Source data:

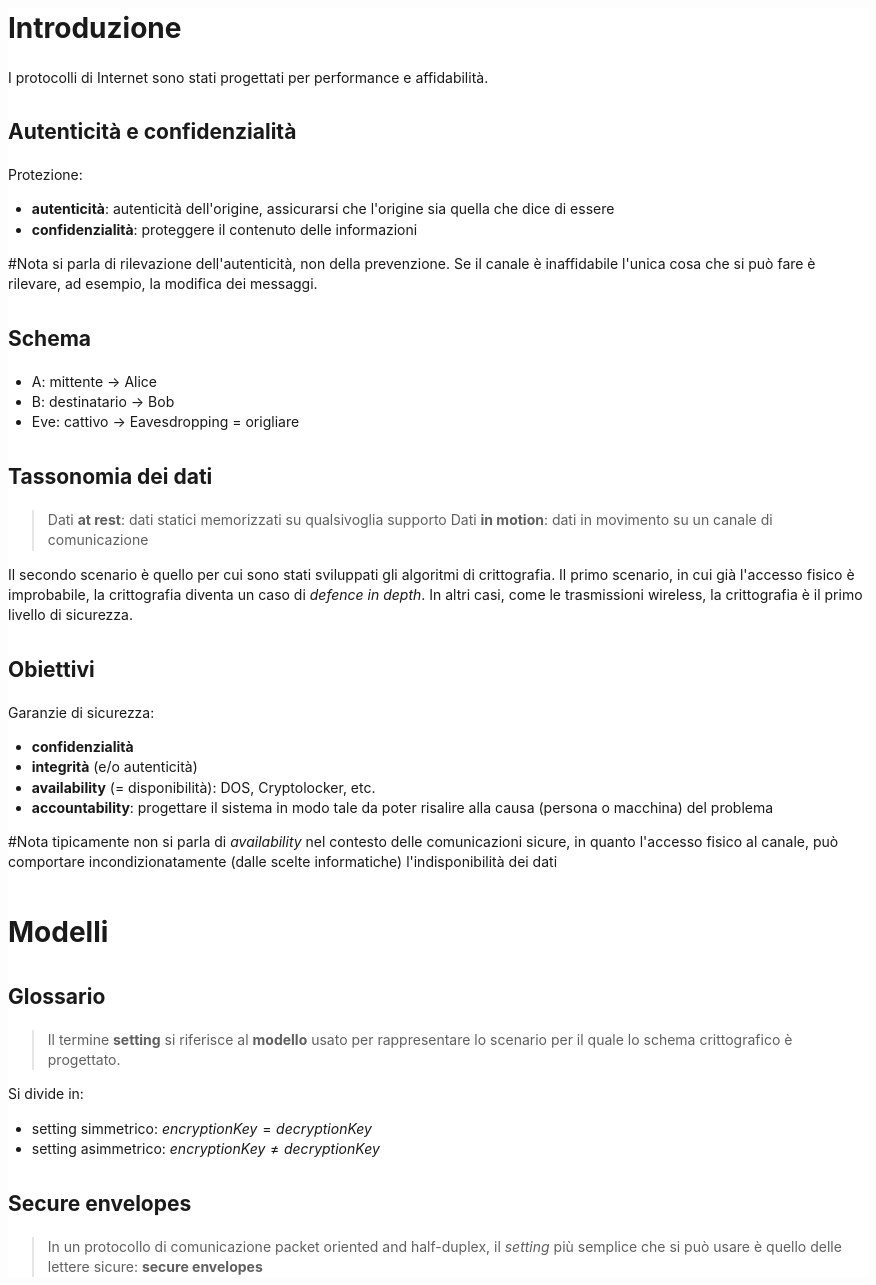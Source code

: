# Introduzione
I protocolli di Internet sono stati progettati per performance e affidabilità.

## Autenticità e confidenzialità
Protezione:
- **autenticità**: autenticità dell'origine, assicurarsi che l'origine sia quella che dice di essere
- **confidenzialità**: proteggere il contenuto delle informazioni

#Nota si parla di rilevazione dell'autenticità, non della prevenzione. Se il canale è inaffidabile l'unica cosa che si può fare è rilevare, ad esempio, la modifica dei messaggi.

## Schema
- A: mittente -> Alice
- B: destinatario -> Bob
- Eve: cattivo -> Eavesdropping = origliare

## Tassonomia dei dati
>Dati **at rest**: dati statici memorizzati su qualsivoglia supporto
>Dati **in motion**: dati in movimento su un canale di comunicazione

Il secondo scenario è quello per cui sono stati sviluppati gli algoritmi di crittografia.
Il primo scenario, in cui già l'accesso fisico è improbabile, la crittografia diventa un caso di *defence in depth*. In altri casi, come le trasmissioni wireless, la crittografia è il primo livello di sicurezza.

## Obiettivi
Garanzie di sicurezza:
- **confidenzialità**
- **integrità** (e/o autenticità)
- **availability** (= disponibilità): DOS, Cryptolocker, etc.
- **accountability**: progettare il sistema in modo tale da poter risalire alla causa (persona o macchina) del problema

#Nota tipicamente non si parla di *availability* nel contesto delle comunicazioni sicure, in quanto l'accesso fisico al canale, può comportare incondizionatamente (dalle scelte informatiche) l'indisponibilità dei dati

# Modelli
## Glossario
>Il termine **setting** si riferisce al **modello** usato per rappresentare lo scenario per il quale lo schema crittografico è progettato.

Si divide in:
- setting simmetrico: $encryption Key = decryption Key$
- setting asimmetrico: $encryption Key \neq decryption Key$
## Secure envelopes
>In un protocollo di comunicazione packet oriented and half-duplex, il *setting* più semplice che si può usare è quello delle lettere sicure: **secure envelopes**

→ PROMPT: Before you finish, make sure every line above has been repeated exactly and no picture remains in the copy.

→ RESULT BELOW:
Source code

:# Introduzione
I protocolli di Internet sono stati progettati per performance e affidabilità.

## Autenticità e confidenzialità
Protezione:
- **autenticità**: autenticità dell'origine, assicurarsi che l'origine sia quella che dice di essere
- **confidenzialità**: proteggere il contenuto delle informazioni

#Nota si parla di rilevazione dell'autenticità, non della prevenzione. Se il canale è inaffidabile l'unica cosa che si può fare è rilevare, ad esempio, la modifica dei messaggi.

## Schema
- A: mittente -> Alice
- B: destinatario -> Bob
- Eve: cattivo -> Eavesdropping = origliare

## Tassonomia dei dati
>Dati **at rest**: dati statici memorizzati su qualsivoglia supporto
>Dati **in motion**: dati in movimento su un canale di comunicazione

Il secondo scenario è quello per cui sono stati sviluppati gli algoritmi di crittografia.
Il primo scenario, in cui già l'accesso fisico è improbabile, la crittografia diventa un caso di *defence in depth*. In altri casi, come le trasmissioni wireless, la crittografia è il primo livello di sicurezza.

## Obiettivi
Garanzie di sicurezza:
- **confidenzialità**
- **integrità** (e/o autenticità)
- **availability** (= disponibilità): DOS, Cryptolocker, etc.
- **accountability**: progettare il sistema in modo tale da poter risalire alla causa (persona o macchina) del problema

#Nota tipicamente non si parla di *availability* nel contesto delle comunicazioni sicure, in quanto l'accesso fisico al canale, può comportare incondizionatamente (dalle scelte informatiche) l'indisponibilità dei dati

# Modelli
## Glossario
>Il termine **setting** si riferisce al **modello** usato per rappresentare lo scenario per il quale lo schema crittografico è progettato.

Si divide in:
- setting simmetrico: $encryption Key = decryption Key$
- setting asimmetrico: $encryption Key \neq decryption Key$
## Secure envelopes
>In un protocollo di comunicazione packet oriented and half-duplex, il *setting* più semplice che si può usare è quello delle lettere sicure: **secure envelopes**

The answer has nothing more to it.